The Collections Division is responsible for the display and arrangements of all the Galleries, the temporary exhibition programme, loans-in and loans-out, cataloguing of the collections, research into them, their overall care, and for making them accessible to the public and to scholars. Much of its work is supported by Central Services and it depends on the Conservation Division for advice and remedial and preventative care.

Known Consignor status for air cargo shipments

Recent changes in the Department of Transport's procedures for air cargo shipments required the Fitzwilliam Museum to become a Department of Transport Known Consignor as the only alternative to submitting its shipments of works of art to being x-rayed and/or hand-searched by a DFT Listed Agency. At the Museum's request a Department of Transport Inspector visited the Museum to carry out a Validation Inspection as a result of which the Inspector confirmed that the Museum's procedures for air cargo shipments met the Department of Trade's criteria and the status of Known Consignor was thereby granted, subject to annual inspections in future.
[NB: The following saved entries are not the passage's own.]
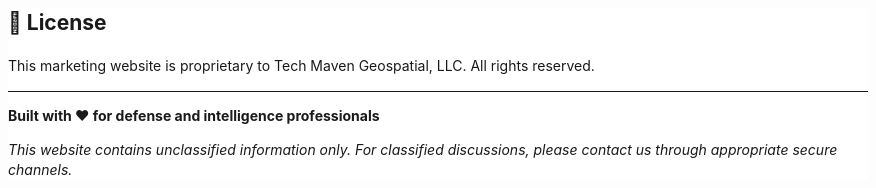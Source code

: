 ## 📜 License

This marketing website is proprietary to Tech Maven Geospatial, LLC. All rights reserved.

---

**Built with ❤️ for defense and intelligence professionals**

*This website contains unclassified information only. For classified discussions, please contact us through appropriate secure channels.*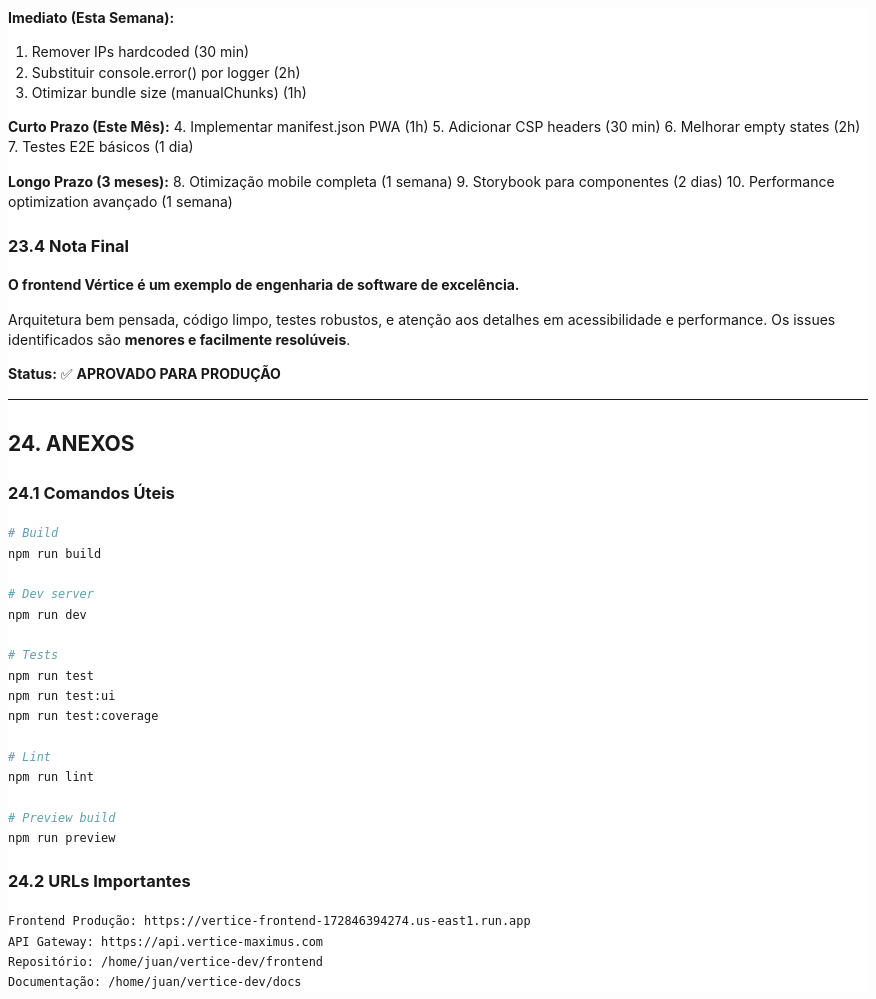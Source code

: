 **Imediato (Esta Semana):**
1. Remover IPs hardcoded (30 min)
2. Substituir console.error() por logger (2h)
3. Otimizar bundle size (manualChunks) (1h)

**Curto Prazo (Este Mês):**
4. Implementar manifest.json PWA (1h)
5. Adicionar CSP headers (30 min)
6. Melhorar empty states (2h)
7. Testes E2E básicos (1 dia)

**Longo Prazo (3 meses):**
8. Otimização mobile completa (1 semana)
9. Storybook para componentes (2 dias)
10. Performance optimization avançado (1 semana)

### 23.4 Nota Final

**O frontend Vértice é um exemplo de engenharia de software de excelência.**

Arquitetura bem pensada, código limpo, testes robustos, e atenção aos detalhes em acessibilidade e performance. Os issues identificados são **menores e facilmente resolúveis**.

**Status:** ✅ **APROVADO PARA PRODUÇÃO**

---

## 24. ANEXOS

### 24.1 Comandos Úteis

```bash
# Build
npm run build

# Dev server
npm run dev

# Tests
npm run test
npm run test:ui
npm run test:coverage

# Lint
npm run lint

# Preview build
npm run preview
```

### 24.2 URLs Importantes

```
Frontend Produção: https://vertice-frontend-172846394274.us-east1.run.app
API Gateway: https://api.vertice-maximus.com
Repositório: /home/juan/vertice-dev/frontend
Documentação: /home/juan/vertice-dev/docs
```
To complete the re-arrangement of the Egyptian Galleries, a new permanent exhibition of material from Ancient Sudan and Nubia opened in Gallery 24. Remedial work to the light boxes in the cases in the Greg gallery (19) was undertaken by Goppian. The last major part of the Museum to be re-displayed after the completion of the Courtyard scheme, the Fan Gallery, re-opened to the public on 1 May. In addition to Oriental and European fans, a small display of samplers is incorporated into the gallery, which will be changed periodically. We hope that this will go some way to compensate for the loss of the textile gallery.
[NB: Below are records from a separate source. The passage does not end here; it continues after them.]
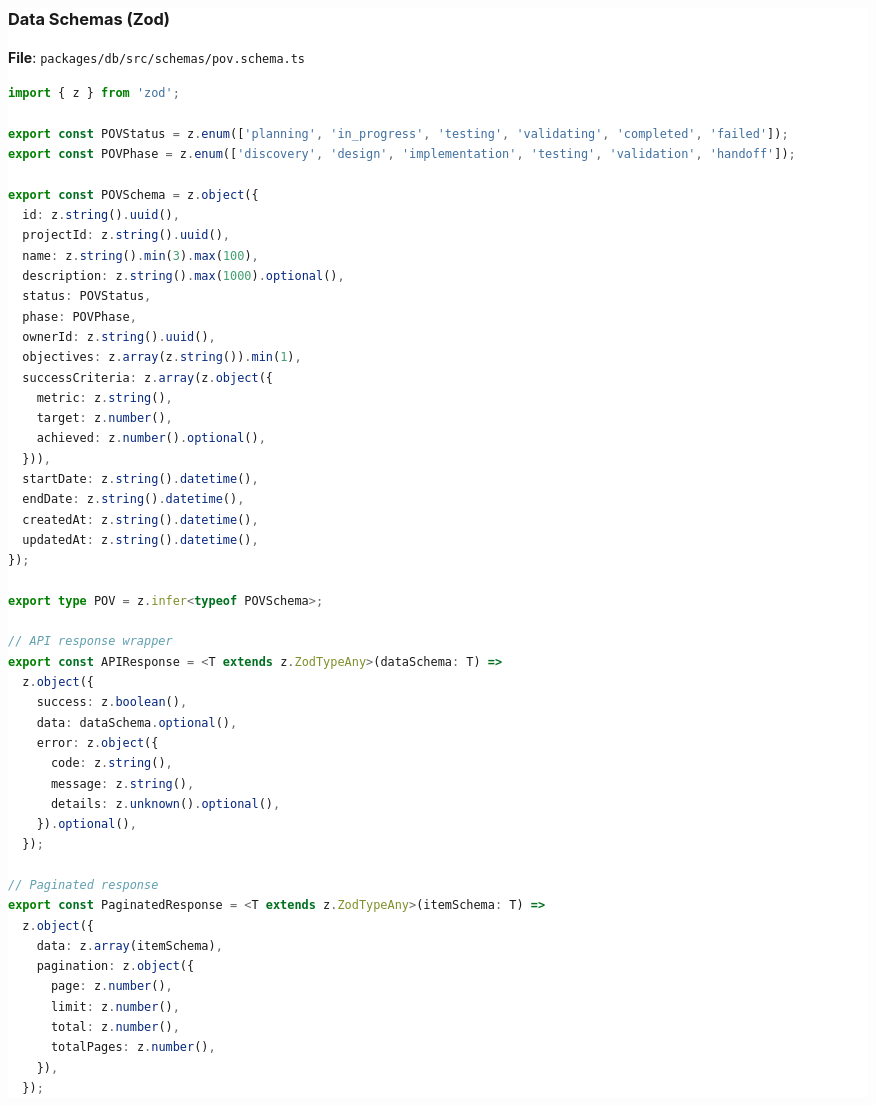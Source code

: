 ### Data Schemas (Zod)

**File**: `packages/db/src/schemas/pov.schema.ts`

```typescript
import { z } from 'zod';

export const POVStatus = z.enum(['planning', 'in_progress', 'testing', 'validating', 'completed', 'failed']);
export const POVPhase = z.enum(['discovery', 'design', 'implementation', 'testing', 'validation', 'handoff']);

export const POVSchema = z.object({
  id: z.string().uuid(),
  projectId: z.string().uuid(),
  name: z.string().min(3).max(100),
  description: z.string().max(1000).optional(),
  status: POVStatus,
  phase: POVPhase,
  ownerId: z.string().uuid(),
  objectives: z.array(z.string()).min(1),
  successCriteria: z.array(z.object({
    metric: z.string(),
    target: z.number(),
    achieved: z.number().optional(),
  })),
  startDate: z.string().datetime(),
  endDate: z.string().datetime(),
  createdAt: z.string().datetime(),
  updatedAt: z.string().datetime(),
});

export type POV = z.infer<typeof POVSchema>;

// API response wrapper
export const APIResponse = <T extends z.ZodTypeAny>(dataSchema: T) =>
  z.object({
    success: z.boolean(),
    data: dataSchema.optional(),
    error: z.object({
      code: z.string(),
      message: z.string(),
      details: z.unknown().optional(),
    }).optional(),
  });

// Paginated response
export const PaginatedResponse = <T extends z.ZodTypeAny>(itemSchema: T) =>
  z.object({
    data: z.array(itemSchema),
    pagination: z.object({
      page: z.number(),
      limit: z.number(),
      total: z.number(),
      totalPages: z.number(),
    }),
  });
```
Thanks to the generosity of the Michael Marks Charitable Trust, new bookcases were installed in the offices of the Department of Antiquities, and the Department of Applied Arts. Exactly 100 years after John R. McClean gave to the Museum the first portion of his fabulous collection of Ancient Greek coins, and 81 years after his brother William Newson McClean paid for the construction of the McClean Coin Room, members of the McClean family paid for the two bookcases to be made to match the room's original furnishings.

During the year, the Graham Robertson Room was converted into a study room for access by appointment to printed books, musical manuscripts, archives, autograph manuscripts, prints, and drawings. On Tuesdays the room is reserved for teaching purposes, with priority booking available for the History of Art and other Departments of the University. Bookcases have been installed around the room, the floor has been re-polished and sealed with a matt finish, and the blinds above the central windows have been removed. New furniture designed by Luke Hughes and strong trestle stands were paid for from the Mellon Fund. The room opened on 17 January and under the supervision of Peter Greenhalgh it proved to be enormously successful.

Several galleries have had new displays whilst objects normally on show have been lent to exhibitions. To replace the Rodin sculptures which were lent to the Royal Academy, a display of Barye bronzes, including several from the Batchelor loan, was installed. Camille Pissarro's Woodland scene, Spring, on loan from the Ny Carlsberg Glyptotek, Copenhagen, was displayed in Gallery 5. Part of the 20th Century Gallery (11) was re-hung to accommodate a number of the new paintings given by Sir Alan Bowness. Several sculptures, St Jerome, attributed to Andrea da Fiesoli, Filippo Parodi's spectacular Head of Cleopatra, Auguste Rodin's Torse de jeune fille and his Mouvement de Danse H, Aristide Maillol's Nu debout [Petite Venus sans bras] and Henri Matisse's Ecorse d'après Pugin, and his Portrait of Marguerite were displayed for the first time. Roubilliac's cleaned and restored sculpture of Henry Herbert 9th Earl of Pembroke from the Founder's Collection was re-displayed in the Broughton Flower Gallery (17). Newly acquired paintings were also displayed, including three items acquired through the in-lieu process, Sir John Everett Millais's Twins, Sir William Nicholson's Begonias, and Jean-Etienne Liotard's portrait miniature of Laura Tarsi in Turkish costume.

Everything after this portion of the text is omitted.